Exercise instructions: The answer must be an exact transcription of the lines below from the first through the one containing "sampled discrete image.", with the pictures left out; please add nothing else.

Recorded data:
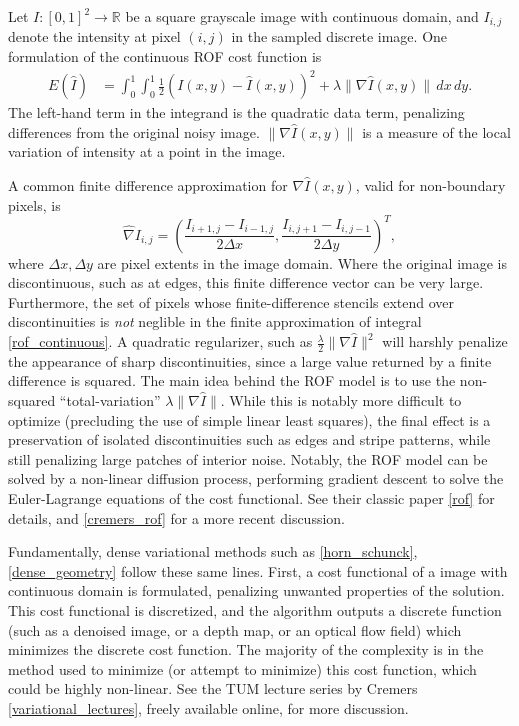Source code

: \documentclass[conference]{IEEEtran}
\begin{document}
Let $I:[0,1]^2 \rightarrow \mathbb{R}$ be a square grayscale image with continuous domain, and
$I_{i,j}$ denote the intensity at pixel $(i, j)$ in the sampled discrete image.
One formulation of the continuous ROF cost function is
\begin{equation}\label{rof_continuous}
\begin{split}
    E(\hat{I}) &= \int_0^1\int_0^1 \frac{1}{2} \left(I(x,y) - \hat{I}(x,y)\right)^2 + \lambda \|\nabla \hat{I}(x,y)\| \,dx \,dy.
\end{split}
\end{equation}
The left-hand term in the integrand is the quadratic data term, penalizing differences from the original noisy image.
$\|\nabla \hat{I}(x,y)\|$ is a measure of the local variation of intensity at a point in the image.

A common finite difference approximation for $\nabla\hat{I}(x,y)$, valid for non-boundary pixels, is
\begin{equation}
    \hat{\nabla}I_{i,j} = \left(\frac{I_{i+1,j} - I_{i-1,j}}{2\Delta x}, \frac{I_{i,j+1} - I_{i,j-1}}{2\Delta y}\right)^T,
\end{equation}
where $\Delta x, \Delta y$ are pixel extents in the image domain. Where the original image is discontinuous, such as at edges,
this finite difference vector can be very large. Furthermore, the set of pixels whose finite-difference stencils extend over discontinuities is
\textit{not} neglible in the finite approximation of integral \eqref{rof_continuous}. A quadratic regularizer, such as
$\frac{\lambda}{2} \|\nabla \hat{I}\|^2$ will harshly penalize the appearance of sharp discontinuities, since a large value returned
by a finite difference is squared. The main idea behind the ROF model is to use the non-squared ``total-variation'' $\lambda \|\nabla \hat{I}\|$.
While this is notably more difficult to optimize (precluding the use of simple linear least squares), the final effect is a preservation
of isolated discontinuities such as edges and stripe patterns, while still penalizing large patches of interior noise. Notably, the ROF model can be solved by a non-linear diffusion process, performing gradient descent to solve the Euler-Lagrange
equations of the cost functional. See their classic paper \ref{rof} for details, and \ref{cremers_rof} for a more recent discussion.

Fundamentally, dense variational methods such as \eqref{horn_schunck}, \eqref{dense_geometry} follow these same lines. First,
a cost functional of a image with continuous domain is formulated, penalizing unwanted properties of the solution. This cost functional is discretized,
and the algorithm outputs a discrete function (such as a denoised image, or a depth map, or an optical flow field) which minimizes the discrete cost function.
The majority of the complexity is in the method used to minimize (or attempt to minimize) this cost function, which could be highly non-linear.
See the TUM lecture series by Cremers \ref{variational_lectures}, freely available online, for more discussion.
\end{document}
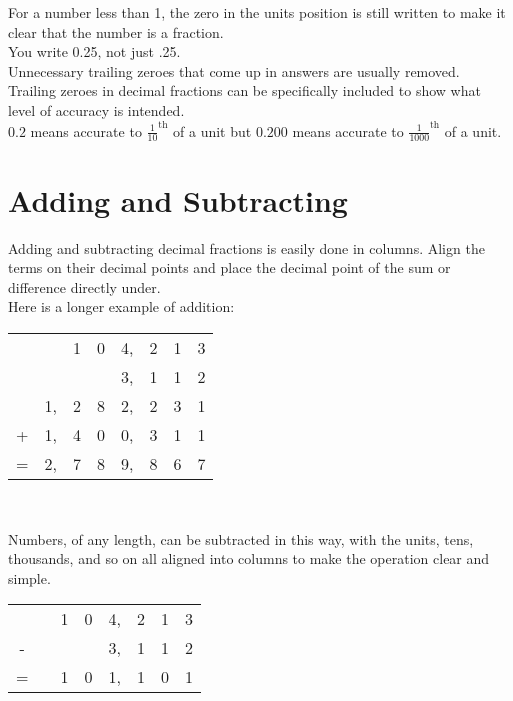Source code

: \documentclass{article}
\begin{document}
For a number less than 1, the zero in the units position is still written to make it clear that the number is a fraction.\\

You write 0.25, not just .25.\\

Unnecessary trailing zeroes that come up in answers are usually removed.\\

Trailing zeroes in decimal fractions can be specifically included to show what level of accuracy is intended.\\

$0.2$ means accurate to $\frac{1}{10}^{\textrm{th}}$ of a unit but $0.200$ means accurate to $\frac{1}{1000}^{\textrm{th}}$ of a unit.

\section{Adding and Subtracting}
Adding and subtracting decimal fractions is easily done in columns. Align the terms on their decimal points and place the decimal point of the sum or difference directly under.\\

Here is a longer example of addition:\\

\begin{center}
\begin{tabular}{c@{\,}c@{\,}c@{\,}c@{\,}c@{\,}c@{\,}c@{\,}c@{\,}}
 & &1&0&4,&2&1&3\\
 & & & &3,&1&1&2\\
 &1,&2&8&2,&2&3&1\\
+&1,&4&0&0,&3&1&1\\
\hline
=&2,&7&8&9,&8&6&7\\
\hline
\hline
\end{tabular}\\
\end{center}

Numbers, of any length, can be subtracted in this way, with the units, tens, thousands, and so on all aligned into columns to make the operation clear and simple.

\begin{center}
\begin{tabular}{c@{\,}c@{\,}c@{\,}c@{\,}c@{\,}c@{\,}c@{\,}c@{\,}}
  & &1&0&4,&2&1&3\\
 -& & & &3,&1&1&2\\
\hline
= & &1&0&1,&1&0&1\\
\hline
\hline
\end{tabular}\\
\end{center}
\end{document}

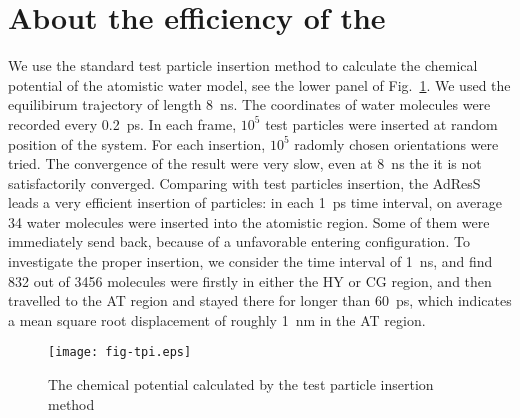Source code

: \documentclass[aip,jcp,a4paper,reprint,onecolumn]{revtex4-1}
\begin{document}
\section{About the efficiency of the }

We use the standard test particle insertion method to calculate the
chemical potential of the atomistic water model, see the lower panel
of Fig.~\ref{fig:tmp4}. We used the equilibirum trajectory of length
8~\textsf{ns}. The coordinates of water molecules were recorded every
0.2~\textsf{ps}.  In each frame, $10^5$ test particles were inserted
at random position of the system. For each insertion, $10^5$ radomly
chosen orientations were tried. The convergence of the result were very
slow, even at 8~\textsf{ns} the it is not satisfactorily converged.
Comparing with test particles insertion, the AdResS leads a very
efficient insertion of particles: in each 1~\textsf{ps} time interval,
on average 34 water molecules were inserted into the atomistic region. Some of
them were immediately send back, because of a unfavorable entering
configuration.  To investigate the proper insertion, we consider the
time interval of 1~\textsf{ns}, and find 832 out of 3456 molecules
were firstly in either the HY or CG region, and then travelled to the
AT region and stayed there for longer than 60~\textsf{ps}, which
indicates a mean square root displacement of roughly 1~\textsf{nm}
in the AT region.


\begin{figure}
  \centering
  \texttt{[image: fig-tpi.eps]}
  \caption{The chemical potential calculated by the test particle insertion method}
  \label{fig:tmp4}
\end{figure}
\end{document}
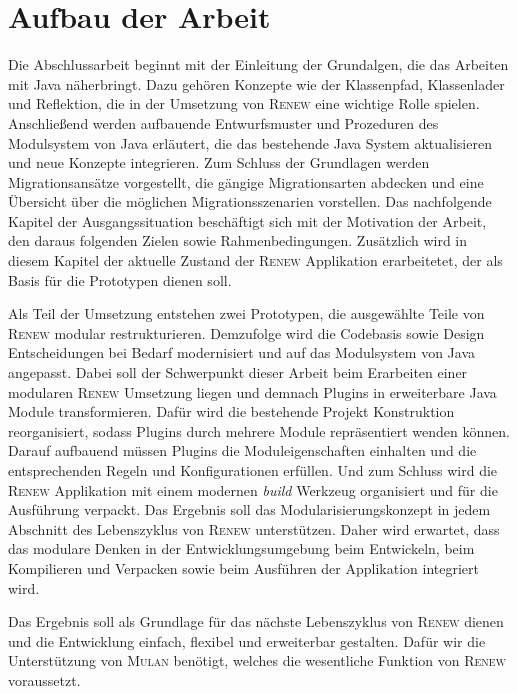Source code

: \section{Aufbau der Arbeit} \label{sec:AdA}
	Die Abschlussarbeit beginnt mit der Einleitung der Grundalgen, die das Arbeiten mit Java näherbringt. Dazu gehören Konzepte wie der Klassenpfad, Klassenlader und Reflektion, die in der Umsetzung von \textsc{Renew} eine wichtige Rolle spielen. Anschließend werden aufbauende Entwurfsmuster und Prozeduren des Modulsystem von Java erläutert, die das bestehende Java System aktualisieren und neue Konzepte integrieren. Zum Schluss der Grundlagen werden Migrationsansätze vorgestellt, die gängige Migrationsarten abdecken und eine Übersicht über die möglichen Migrationsszenarien vorstellen.\newline 
	Das nachfolgende Kapitel der Ausgangssituation beschäftigt sich mit der Motivation der Arbeit, den daraus folgenden Zielen sowie Rahmenbedingungen. Zusätzlich wird in diesem Kapitel der aktuelle Zustand der \textsc{Renew} Applikation erarbeitetet, der als Basis für die Prototypen dienen soll. \bigbreak 

	Als Teil der Umsetzung entstehen zwei Prototypen, die ausgewählte Teile von \textsc{Renew} modular restrukturieren. Demzufolge wird die Codebasis sowie Design Entscheidungen bei Bedarf modernisiert und auf das Modulsystem von Java angepasst. Dabei soll der Schwerpunkt dieser Arbeit beim Erarbeiten einer modularen \textsc{Renew} Umsetzung liegen und demnach Plugins in erweiterbare Java Module transformieren.\newline
	Dafür wird die bestehende Projekt Konstruktion reorganisiert, sodass Plugins durch mehrere Module repräsentiert wenden können. Darauf aufbauend müssen Plugins die Moduleigenschaften einhalten und die entsprechenden Regeln und Konfigurationen erfüllen. Und zum Schluss wird die \textsc{Renew} Applikation mit einem modernen \textit{build} Werkzeug organisiert und für die Ausführung verpackt.\newline
	Das Ergebnis soll das Modularisierungskonzept in jedem Abschnitt des Lebenszyklus von \textsc{Renew} unterstützen. Daher wird erwartet, dass das modulare Denken in der Entwicklungsumgebung beim Entwickeln, beim Kompilieren und Verpacken sowie beim Ausführen der Applikation integriert wird. \bigbreak

	Das Ergebnis soll als Grundlage für das nächste Lebenszyklus von \textsc{Renew} dienen und die Entwicklung einfach, flexibel und erweiterbar gestalten. Dafür wir die Unterstützung von \textsc{Mulan} benötigt, welches die wesentliche Funktion von \textsc{Renew} voraussetzt. 
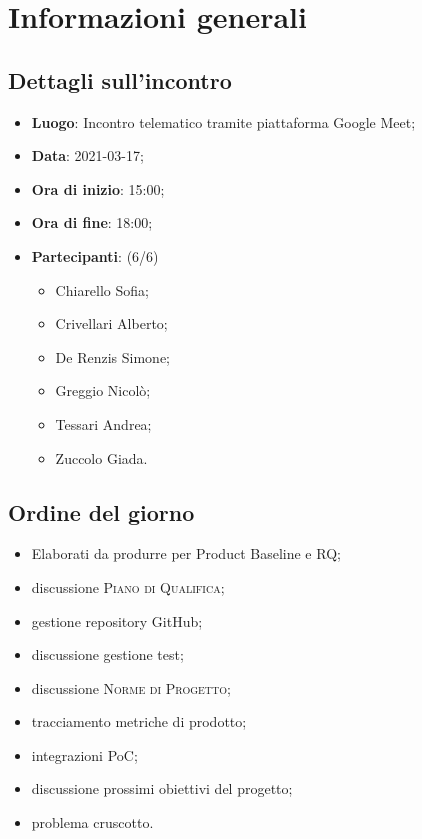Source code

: \section{Informazioni generali}

\subsection{Dettagli sull'incontro}
\begin{itemize}
\item \textbf{Luogo}: Incontro telematico tramite piattaforma Google Meet;
\item \textbf{Data}: 2021-03-17;
\item \textbf{Ora di inizio}: 15:00;
\item \textbf{Ora di fine}: 18:00;
\item \textbf{Partecipanti}: (6/6)
\begin{itemize}
	\item Chiarello Sofia;
	\item Crivellari Alberto;
    \item De Renzis Simone;
    \item Greggio Nicolò;
    \item Tessari Andrea;
    \item Zuccolo Giada.
\end{itemize}
\end{itemize}

\subsection{Ordine del giorno}
\begin{itemize}
	\item Elaborati da produrre per Product Baseline e RQ;
	\item discussione \textsc{Piano di Qualifica};
	\item gestione repository GitHub;
	\item discussione gestione test;
	\item discussione \textsc{Norme di Progetto};
	\item tracciamento metriche di prodotto;
	\item integrazioni PoC;
	\item discussione prossimi obiettivi del progetto;
	\item problema cruscotto.
\end{itemize}


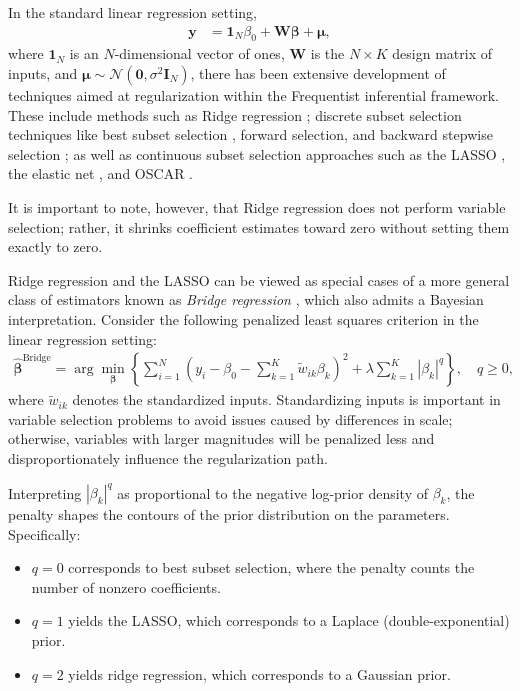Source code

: In the standard linear regression setting,
\begin{align*}
	\mathbf{y} &= \mathbf{1}_N \beta_0 + \mathbf{W}\boldsymbol{\beta} + \boldsymbol{\mu},
\end{align*}
where \(\mathbf{1}_N\) is an \(N\)-dimensional vector of ones, \(\mathbf{W}\) is the \(N \times K\) design matrix of inputs, and \(\boldsymbol{\mu} \sim \mathcal{N}(\mathbf{0}, \sigma^2 \mathbf{I}_N)\), there has been extensive development of techniques aimed at regularization within the Frequentist inferential framework. These include methods such as Ridge regression \cite{hoerl1970ridge}; discrete subset selection techniques like best subset selection \cite{furnival1974regressions}, forward selection, and backward stepwise selection \cite{hastie2009elements}; as well as continuous subset selection approaches such as the LASSO \cite{tibshirani1996regression}, the elastic net \cite{zou2005regularization}, and OSCAR \cite{bondell2008simultaneous}.

It is important to note, however, that Ridge regression does not perform variable selection; rather, it shrinks coefficient estimates toward zero without setting them exactly to zero.

Ridge regression and the LASSO can be viewed as special cases of a more general class of estimators known as \textit{Bridge regression} \cite{fu1998penalized}, which also admits a Bayesian interpretation. Consider the following penalized least squares criterion in the linear regression setting:
\begin{align*}
	\hat{\boldsymbol{\beta}}^{\text{Bridge}} = \arg\min_{\boldsymbol{\beta}} \left\{ \sum_{i=1}^N \left( y_i - \beta_0 - \sum_{k=1}^K \tilde{w}_{ik} \beta_k \right)^2 + \lambda \sum_{k=1}^K |\beta_k|^q \right\}, \quad q \geq 0,
\end{align*}
where \(\tilde{w}_{ik}\) denotes the standardized inputs. Standardizing inputs is important in variable selection problems to avoid issues caused by differences in scale; otherwise, variables with larger magnitudes will be penalized less and disproportionately influence the regularization path.

Interpreting \( |\beta_k|^q \) as proportional to the negative log-prior density of \( \beta_k \), the penalty shapes the contours of the prior distribution on the parameters. Specifically:
\begin{itemize}
	\item \( q = 0 \) corresponds to best subset selection, where the penalty counts the number of nonzero coefficients.
	\item \( q = 1 \) yields the LASSO, which corresponds to a Laplace (double-exponential) prior.
	\item \( q = 2 \) yields ridge regression, which corresponds to a Gaussian prior.  
	 
\end{itemize}

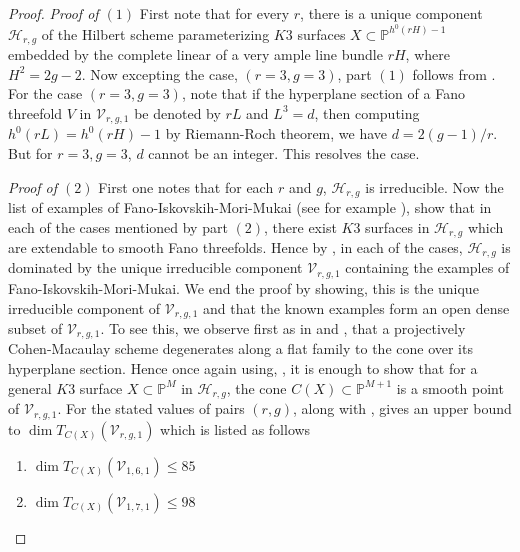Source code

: \documentclass[11pt,twoside]{amsart}
\theoremstyle{plain}
\numberwithin{equation}{section}
\theoremstyle{definition}
\begin{document}
\begin{proof}
  \noindent\textit{Proof of $(1)$} First note that for every $r$, there is a unique component $\mathcal{H}_{r,g}$ of the Hilbert scheme parameterizing $K3$ surfaces $X \subset \mathbb{P}^{h^0(rH)-1}$ embedded by the complete linear of a very ample line bundle $rH$, where $H^2 = 2g-2$. Now excepting the case, $(r = 3, g = 3)$, part $(1)$ follows from . For the case $(r=3, g=3)$, note that if the hyperplane section of a Fano threefold $V$ in $\mathcal{V}_{r,g,1}$ be denoted by $rL$ and $L^3 = d$, then computing $h^0(rL) = h^0(rH)-1$ by Riemann-Roch theorem, we have $d = 2(g-1)/r$. But for $r = 3, g = 3$, $d$ cannot be an integer. This resolves the case. \par
  \textit{Proof of $(2)$} First one notes that for each $r$ and $g$, $\mathcal{H}_{r,g}$ is irreducible. Now the list of examples of Fano-Iskovskih-Mori-Mukai (see for example \cite[Table $3.1$]{CLM98}), show that in each of the cases mentioned by part $(2)$, there exist $K3$ surfaces in $\mathcal{H}_{r,g}$ which are extendable to smooth Fano threefolds. Hence by , in each of the cases, $\mathcal{H}_{r,g}$ is dominated by the unique irreducible component $\mathcal{V}_{r,g,1}$ containing the examples of Fano-Iskovskih-Mori-Mukai. We end the proof by showing, this is the unique irreducible component of $\mathcal{V}_{r,g,1}$ and that the known examples form an open dense subset of $\mathcal{V}_{r,g,1}$.  To see this, we observe first as in \cite{CLM93} and \cite{CLM98}, that a projectively Cohen-Macaulay scheme degenerates along a flat family to the cone over its hyperplane section. Hence once again using, , it is enough to show that for a general $K3$ surface $X \subset \mathbb{P}^{M}$ in $\mathcal{H}_{r,g}$, the cone $C(X) \subset \mathbb{P}^{M+1}$ is a smooth point of $\mathcal{V}_{r,g,1}$. For the stated values of pairs $(r,g)$, 
   along with , gives an upper bound to $\operatorname{dim}T_{C(X)}(\mathcal{V}_{r,g,1})$ which is listed as follows 
  \begin{enumerate}
      \item $\operatorname{dim}T_{C(X)}(\mathcal{V}_{1,6,1}) \leq 85$

      \item $\operatorname{dim}T_{C(X)}(\mathcal{V}_{1,7,1}) \leq 98$


\end{enumerate}
\end{proof}
\end{document}

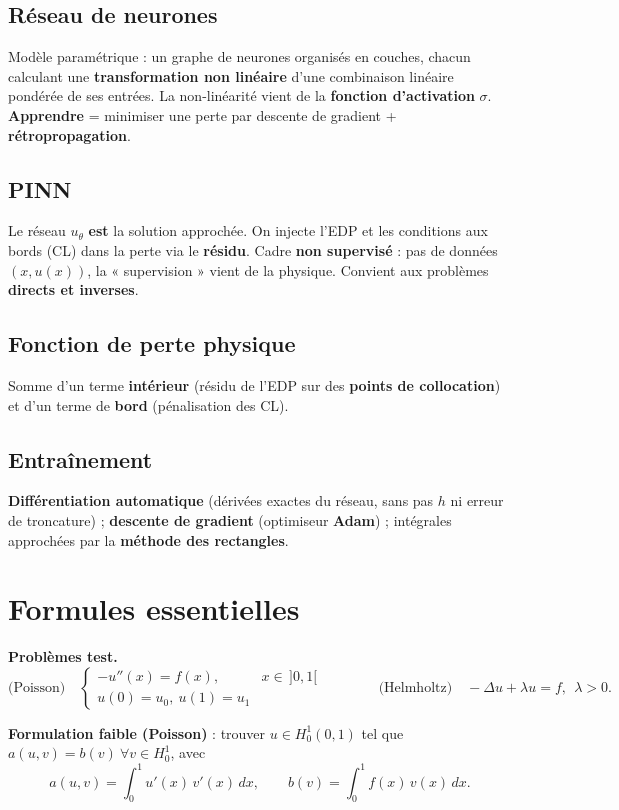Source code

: \documentclass[11pt]{article}
\newcommand{\key}[1]{\textbf{#1}}
\begin{document}
\subsection*{Réseau de neurones}
Modèle paramétrique : un graphe de neurones organisés en couches, chacun calculant
une \key{transformation non linéaire} d'une combinaison linéaire pondérée de ses
entrées. La non-linéarité vient de la \key{fonction d'activation} $\sigma$.
\key{Apprendre} = minimiser une perte par descente de gradient + \key{rétropropagation}.

\subsection*{PINN}
Le réseau $u_\theta$ \key{est} la solution approchée. On injecte l'EDP et les
conditions aux bords (CL) dans la perte via le \key{résidu}. Cadre
\key{non supervisé} : pas de données $(x,u(x))$, la « supervision » vient de la
physique. Convient aux problèmes \key{directs et inverses}.

\subsection*{Fonction de perte physique}
Somme d'un terme \key{intérieur} (résidu de l'EDP sur des \key{points de
collocation}) et d'un terme de \key{bord} (pénalisation des CL).

\subsection*{Entraînement}
\key{Différentiation automatique} (dérivées exactes du réseau, sans pas $h$ ni
erreur de troncature) ; \key{descente de gradient} (optimiseur \key{Adam}) ;
intégrales approchées par la \key{méthode des rectangles}.

\section{Formules essentielles}

\textbf{Problèmes test.}
\[
  \text{(Poisson)}\quad
  \begin{cases}-u''(x)=f(x), & x\in\,]0,1[\\ u(0)=u_0,\ u(1)=u_1\end{cases}
  \qquad\qquad
  \text{(Helmholtz)}\quad -\Delta u+\lambda u=f,\ \ \lambda>0.
\]

\textbf{Formulation faible (Poisson)} : trouver $u\in H^1_0(0,1)$ tel que
$a(u,v)=b(v)\ \forall v\in H^1_0$, avec
\[
  a(u,v)=\int_0^1 u'(x)\,v'(x)\,dx,\qquad b(v)=\int_0^1 f(x)\,v(x)\,dx .
\]
\end{document}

Exercise answer:
Source code

: \documentclass[conference]{IEEEtran}
\begin{document}
Let $I:[0,1]^2 \rightarrow \mathbb{R}$ be a square grayscale image with continuous domain, and
$I_{i,j}$ denote the intensity at pixel $(i, j)$ in the sampled discrete image.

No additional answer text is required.